Fibre Channel meets 10 Gigabit Ethernet Fibre Channel product development is parallel to tape, because both technologies rely heavily on the pace of Ethernet technology innovation. The difference is that Fibre Channel has benefited from the lag in Ethernet performance, but this situation may change.
Fibre Channel has been around since 1996. At the time, I was the first to use this technique. At that time, the speed of the Fibre Channel was 1GB, not based on the structure, but based on the circular type. When Gigabit Ethernet rises at a reasonable price, 2GB Fibre Channel will also enter the market. Fibre Channel has happily evolved from 2GB to 4GB, but Fibre Channel technology has been ousted for two reasons: SATA is rapidly growing as an enterprise technology; the Ethernet community has decided that it needs to make huge changes.
The SATA interface for hard drives is not very reliable, there is a higher error recovery delay and a lot of things that affect reliability and performance. However, the SATA interface is still used and the price is now cheaper. Hard disk manufacturers use Fibre Channel as an enterprise technology, but this cost is too high and the interface is not compatible with SATA interface. This result is a combination of SAS and SATA interfaces (using a connector) and hard disk manufacturers can use a chipset for SAS and SATA interfaces. This significantly reduces costs. We keep hearing about 16GB Fibre Channel, but I doubt it can gain a lot of market share because FCoE (Fibre Channel over Ethernet) on 10 Gigabit Ethernet will become a more attractive option.
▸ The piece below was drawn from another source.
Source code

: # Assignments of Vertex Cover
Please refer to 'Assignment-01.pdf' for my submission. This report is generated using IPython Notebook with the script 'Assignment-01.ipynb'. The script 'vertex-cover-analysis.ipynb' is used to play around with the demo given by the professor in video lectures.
Fibre Channel can be used for a long time in part because of the slow development of Ethernet. However, this situation is finally about to change. Tape and Fibre Channel may have been affected differently by the long-term lag of Ethernet performance. However, their destiny may be the same.
IT technology innovation comes from demand and commercialization. The lack of technology innovation can promote the development of the technology market as well as technological innovation (Gigabit Ethernet lasts too long to open the door for hard disk backup and deduplication). The commercialization of technology is another long-term trend that has created certain technological fragility. What this matter means to you depends on your technical planning window. I did not see all the changes due to the long residence time of Gigabit Ethernet. However, I do acknowledge the limitations of Fibre Channel. Although Fibre Channel was vigorously promoted in early 2000, it was not applied to the motherboard of computers. Once this happens, it is obvious that Fibre Channel will one day become a secondary thing. The only surprise is how long it takes Ethernet personnel to make this happen.
Trying to predict the IT market in your strategic planning process is an art, not a science. The opinions of analysts usually reflect the views of the vendors they are close to. The best tools to understand and plan for the future are your eyes and ears, or if you need to do long-term strategic planning, at least find an independent help.